Repeat every line of the data exactly, but not the pictures.
==== SOURCE INFORMATION ====
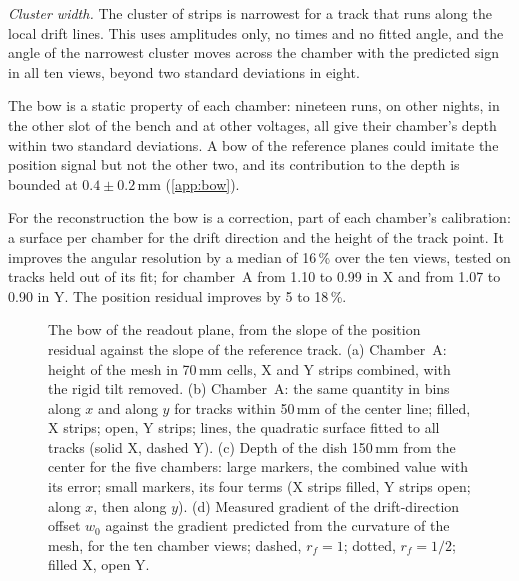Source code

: \emph{Cluster width.} The cluster of strips is narrowest for a track that runs along the local drift lines. This uses
amplitudes only, no times and no fitted angle, and the angle of the narrowest cluster moves across the chamber with
the predicted sign in all ten views, beyond two standard deviations in eight.

The bow is a static property of each chamber: nineteen runs, on other nights, in the other slot of the bench
and at other voltages, all give their chamber's depth within two standard deviations. A bow of the reference planes
could imitate the position signal but not the other two, and its contribution to the depth is bounded at
$0.4\pm0.2$\,mm (\cref{app:bow}).

For the reconstruction the bow is a correction, part of each chamber's calibration: a surface per chamber for the
drift direction and the height of the track point. It improves the angular resolution by a median of 16\,\% over the
ten views, tested on tracks held out of its fit; for chamber~A from 1.10 to 0.99\textdegree{} in X and from 1.07 to
0.90\textdegree{} in Y. The position residual improves by 5 to 18\,\%.

\begin{figure}[tbp]
  \centering
  \caption{The bow of the readout plane, from the slope of the position residual against the slope of the reference
  track. (a) Chamber~A: height of the mesh in 70\,mm cells, X and Y strips combined, with the rigid tilt removed. (b)
  Chamber~A: the same quantity in bins along $x$ and along $y$ for tracks within 50\,mm of the center line; filled, X
  strips; open, Y strips; lines, the quadratic surface fitted to all tracks (solid X, dashed Y). (c) Depth of the dish
  150\,mm from the center for the five chambers: large markers, the combined value with its error; small markers, its
  four terms (X strips filled, Y strips open; along $x$, then along $y$). (d) Measured gradient of the drift-direction
  offset $w_0$ against the gradient predicted from the curvature of the mesh, for the ten chamber views; dashed,
  $r_f=1$; dotted, $r_f=1/2$; filled X, open Y.}
  \label{fig:bow}
\end{figure}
====
> RESPONSE:
Source code

: \emph{Cluster width.} The cluster of strips is narrowest for a track that runs along the local drift lines. This uses
amplitudes only, no times and no fitted angle, and the angle of the narrowest cluster moves across the chamber with
the predicted sign in all ten views, beyond two standard deviations in eight.

The bow is a static property of each chamber: nineteen runs, on other nights, in the other slot of the bench
and at other voltages, all give their chamber's depth within two standard deviations. A bow of the reference planes
could imitate the position signal but not the other two, and its contribution to the depth is bounded at
$0.4\pm0.2$\,mm (\cref{app:bow}).

For the reconstruction the bow is a correction, part of each chamber's calibration: a surface per chamber for the
drift direction and the height of the track point. It improves the angular resolution by a median of 16\,\% over the
ten views, tested on tracks held out of its fit; for chamber~A from 1.10 to 0.99\textdegree{} in X and from 1.07 to
0.90\textdegree{} in Y. The position residual improves by 5 to 18\,\%.

\begin{figure}[tbp]
  \centering
  \caption{The bow of the readout plane, from the slope of the position residual against the slope of the reference
  track. (a) Chamber~A: height of the mesh in 70\,mm cells, X and Y strips combined, with the rigid tilt removed. (b)
  Chamber~A: the same quantity in bins along $x$ and along $y$ for tracks within 50\,mm of the center line; filled, X
  strips; open, Y strips; lines, the quadratic surface fitted to all tracks (solid X, dashed Y). (c) Depth of the dish
  150\,mm from the center for the five chambers: large markers, the combined value with its error; small markers, its
  four terms (X strips filled, Y strips open; along $x$, then along $y$). (d) Measured gradient of the drift-direction
  offset $w_0$ against the gradient predicted from the curvature of the mesh, for the ten chamber views; dashed,
  $r_f=1$; dotted, $r_f=1/2$; filled X, open Y.}
  \label{fig:bow}
\end{figure}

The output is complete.